Twenty-nine

HAWKER BANGED ON THE GATE OF THE HOUSE IN the Marais.

The porter at the door—didn’t that man ever sleep?—let him in. Carruthers was waiting for him in the courtyard. There was nothing tougher than an old woman. This one was twigs and shoe nails, held together with sheer meanness.

“You came back. I was hoping we’d seen the last of you, Rat.” Love words from Carruthers.

“I regret the necessity, madame. I had hoped to see the last of you as well.” This was his aristo accent. The girl who’d taught him to speak French had been an aristo from Toulouse. “Is Citoyen LeBreton in the house?”

“You left your post.”

“I left my post to follow—”

“A footman. He returned. You didn’t. Where have you been for five hours, Rat?”

She wouldn’t let him into the kitchen to talk about this in private. The blank stone on every side reflected her voice upward. The house was dark, but behind every window there was some Service agent, sleeping light, waking up to listen to the Old Trout.

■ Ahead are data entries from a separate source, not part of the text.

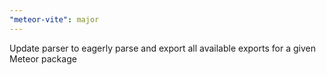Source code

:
 ```yaml
---
"meteor-vite": major
---
```


Update parser to eagerly parse and export all available exports for a given Meteor package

“I am not under your command, Madame Cachard, however delightful that would be for both of us. I am Doyle’s rat.” He said it the way a gentleman would, using words like razors. “Did he tell you where he would be?”

Carruthers laid out a couple of silences, each with a different meaning. “The Café des Marchands. Make your excuses to him.”

He knew some small number of deadly women. This one, though, froze his bones. She had the same eyes Doyle did, the same weighing look that saw everything.

Right now, she was full of contempt. “The world will be a cleaner place when somebody snaps your neck.”

He wanted to shrivel up and slink out and never come back. So he grinned. “If I am a rat, madame, I’m the most dangerous rat you will encounter outside your nightmares. A good night to you.” He turned his back on her and walked out the way he’d come in. He’d wipe his arse with Robespierre’s papers before he gave them to that old hag.

The hell with her. The hell with the lot of them.